▸ **What you need to do**: The response must reproduce exactly every line of the material below holding the word "ssub".

▸ **Data provided**:
--

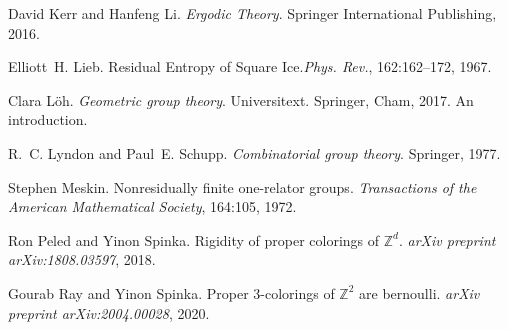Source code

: \documentclass[cupthm,crop,info]{CUP-JNL-ETS}%
\theoremstyle{cupplain}
\theoremstyle{cupdefinition}
\theoremstyle{cupremark}
\theoremstyle{cupproof}
\numberwithin{equation}{section}
\begin{document}
\begin{Backmatter}
\begin{thebibliography}{10}

	David Kerr and Hanfeng Li. {\em Ergodic Theory}. Springer International Publishing, 2016.

	

	Elliott~H. Lieb. {Residual Entropy of Square Ice}.{\em Phys. Rev.}, 162:162--172, 1967.

Clara L\"{o}h.
 {\em Geometric group theory}.
 Universitext. Springer, Cham, 2017.
 An introduction.

	

	R.~C. Lyndon and Paul~E. Schupp. {\em Combinatorial group theory}. Springer, 1977.

	

	Stephen Meskin. Nonresidually finite one-relator groups. {\em Transactions of the American Mathematical Society}, 164:105, 1972.

	

	Ron Peled and Yinon Spinka. Rigidity of proper colorings of {$\mathbb{Z}^{d}$}. {\em arXiv preprint arXiv:1808.03597}, 2018.

	

	Gourab Ray and Yinon Spinka. Proper 3-colorings of {$\mathbb{Z}^{2}$} are bernoulli. {\em arXiv preprint arXiv:2004.00028}, 2020.

	
\end{thebibliography}

\end{Backmatter}
\end{document}
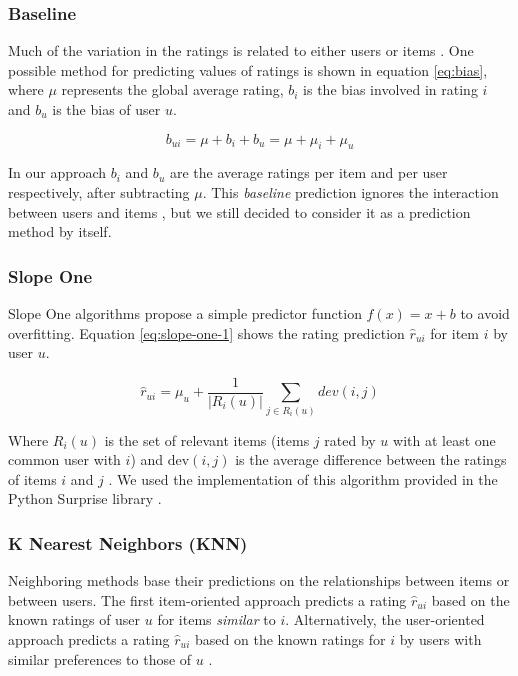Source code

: \documentclass[10pt,conference,compsocconf]{IEEEtran}
\begin{document}
    \subsubsection{Baseline} %
    \label{ssub:baseline}
      Much of the variation in the ratings is related to either users or items \cite{koren2009matrix}. One possible method for predicting values of ratings is shown in equation \ref{eq:bias}, where $\mu$ represents the global average rating, $b_i$ is the bias involved in rating $i$ and $b_u$ is the bias of user $u$.

      \begin{equation}
        \label{eq:bias}
        b_{ui} = \mu + b_i + b_u = \mu + \mu_i + \mu_u
      \end{equation}

      In our approach $b_i$ and $b_u$ are the average ratings per item and per user respectively, after subtracting $\mu$. This \emph{baseline} prediction ignores the interaction between users and items \cite{koren2009matrix}, but we still decided to consider it as a prediction method by itself.

    \subsubsection{Slope One} %
    \label{ssub:slope_one}
      Slope One algorithms propose a simple predictor function $f(x) = x + b$ to avoid overfitting. Equation \ref{eq:slope-one-1} shows the rating prediction $\hat{r}_{ui}$ for item $i$ by user $u$.

      \begin{equation}
          \label{eq:slope-one-1}
          \hat{r}_{ui} = \mu_u + \frac{1}{|R_i(u)|} \sum_{j \in R_i(u)} dev(i,j)
      \end{equation}

      Where $R_i(u)$ is the set of relevant items (items $j$ rated by $u$ with at least one common user with $i$) and $\text{dev}(i,j)$ is the average difference between the ratings of items $i$ and $j$ \cite{lemire2005slope}. We used the implementation of this algorithm provided in the Python Surprise library \cite{surprise}.

    \subsubsection{K Nearest Neighbors (KNN)} %
    \label{ssub:k_nearest_neighbors}
      Neighboring methods base their predictions on the relationships between items or between users. The first item-oriented approach predicts a rating $\hat{r}_{ui}$ based on the known ratings of user $u$ for items \emph{similar} to $i$. Alternatively, the user-oriented approach predicts a rating $\hat{r}_{ui}$ based on the known ratings for $i$ by users with similar preferences to those of $u$ \cite{koren2009matrix, koren2010factor}.
\end{document}
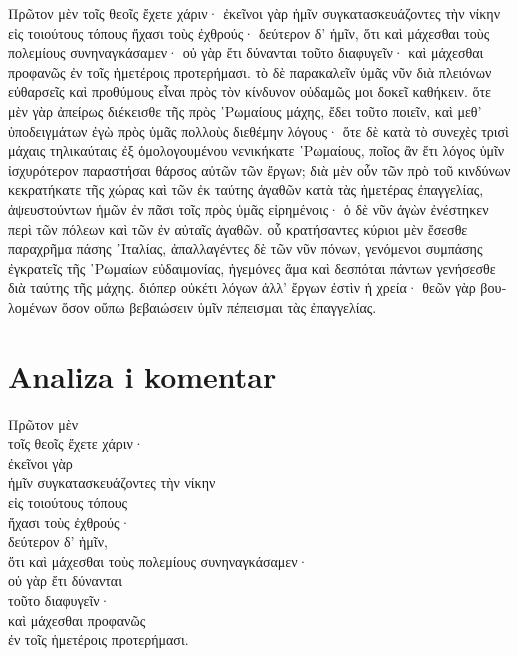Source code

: \medskip

{\large
\begin{greek}
\noindent Πρῶτον μὲν τοῖς θεοῖς ἔχετε χάριν· ἐκεῖνοι γὰρ ἡμῖν συγκατασκευάζοντες τὴν νίκην εἰς τοιούτους τόπους ἤχασι τοὺς ἐχθρούς· δεύτερον δ' ἡμῖν, ὅτι καὶ μάχεσθαι τοὺς πολεμίους συνηναγκάσαμεν· οὐ γὰρ ἔτι δύνανται τοῦτο διαφυγεῖν· καὶ μάχεσθαι προφανῶς ἐν τοῖς ἡμετέροις προτερήμασι. τὸ δὲ παρακαλεῖν ὑμᾶς νῦν διὰ πλειόνων εὐθαρσεῖς καὶ προθύμους εἶναι πρὸς τὸν κίνδυνον οὐδαμῶς μοι δοκεῖ καθήκειν. ὅτε μὲν γὰρ ἀπείρως διέκεισθε τῆς πρὸς ῾Ρωμαίους μάχης, ἔδει τοῦτο ποιεῖν, καὶ μεθ' ὑποδειγμάτων ἐγὼ πρὸς ὑμᾶς πολλοὺς διεθέμην λόγους· ὅτε δὲ κατὰ τὸ συνεχὲς τρισὶ μάχαις τηλικαύταις ἐξ ὁμολογουμένου νενικήκατε ῾Ρωμαίους, ποῖος ἂν ἔτι λόγος ὑμῖν ἰσχυρότερον παραστήσαι θάρσος αὐτῶν τῶν ἔργων; διὰ μὲν οὖν τῶν πρὸ τοῦ κινδύνων κεκρατήκατε τῆς χώρας καὶ τῶν ἐκ ταύτης ἀγαθῶν κατὰ τὰς ἡμετέρας ἐπαγγελίας, ἀψευστούντων ἡμῶν ἐν πᾶσι τοῖς πρὸς ὑμᾶς εἰρημένοις· ὁ δὲ νῦν ἀγὼν ἐνέστηκεν περὶ τῶν πόλεων καὶ τῶν ἐν αὐταῖς ἀγαθῶν. οὗ κρατήσαντες κύριοι μὲν ἔσεσθε παραχρῆμα πάσης ᾿Ιταλίας, ἀπαλλαγέντες δὲ τῶν νῦν πόνων, γενόμενοι συμπάσης ἐγκρατεῖς τῆς ῾Ρωμαίων εὐδαιμονίας, ἡγεμόνες ἅμα καὶ δεσπόται πάντων γενήσεσθε διὰ ταύτης τῆς μάχης. διόπερ οὐκέτι λόγων ἀλλ' ἔργων ἐστὶν ἡ χρεία· θεῶν γὰρ βουλομένων ὅσον οὔπω βεβαιώσειν ὑμῖν πέπεισμαι τὰς ἐπαγγελίας.

\end{greek}
}

\newpage

\section*{Analiza i komentar}


{\large
\begin{greek}
\noindent Πρῶτον μὲν \\
\tabto{2em} τοῖς θεοῖς ἔχετε χάριν·\\
\tabto{4em} ἐκεῖνοι γὰρ \\
\tabto{6em} ἡμῖν συγκατασκευάζοντες τὴν νίκην \\
\tabto{4em} εἰς τοιούτους τόπους \\
\tabto{4em} ἤχασι τοὺς ἐχθρούς·\\
δεύτερον δ' ἡμῖν, \\
\tabto{2em} ὅτι καὶ μάχεσθαι τοὺς πολεμίους συνηναγκάσαμεν·\\
\tabto{4em} οὐ γὰρ ἔτι δύνανται \\
\tabto{6em} τοῦτο διαφυγεῖν·\\
\tabto{6em} καὶ μάχεσθαι προφανῶς \\
\tabto{8em} ἐν τοῖς ἡμετέροις προτερήμασι.\\

\end{greek}
}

--

▸ **Written solution**:
    \label{ssub:baseline}
    \label{ssub:slope_one}
    \label{ssub:k_nearest_neighbors}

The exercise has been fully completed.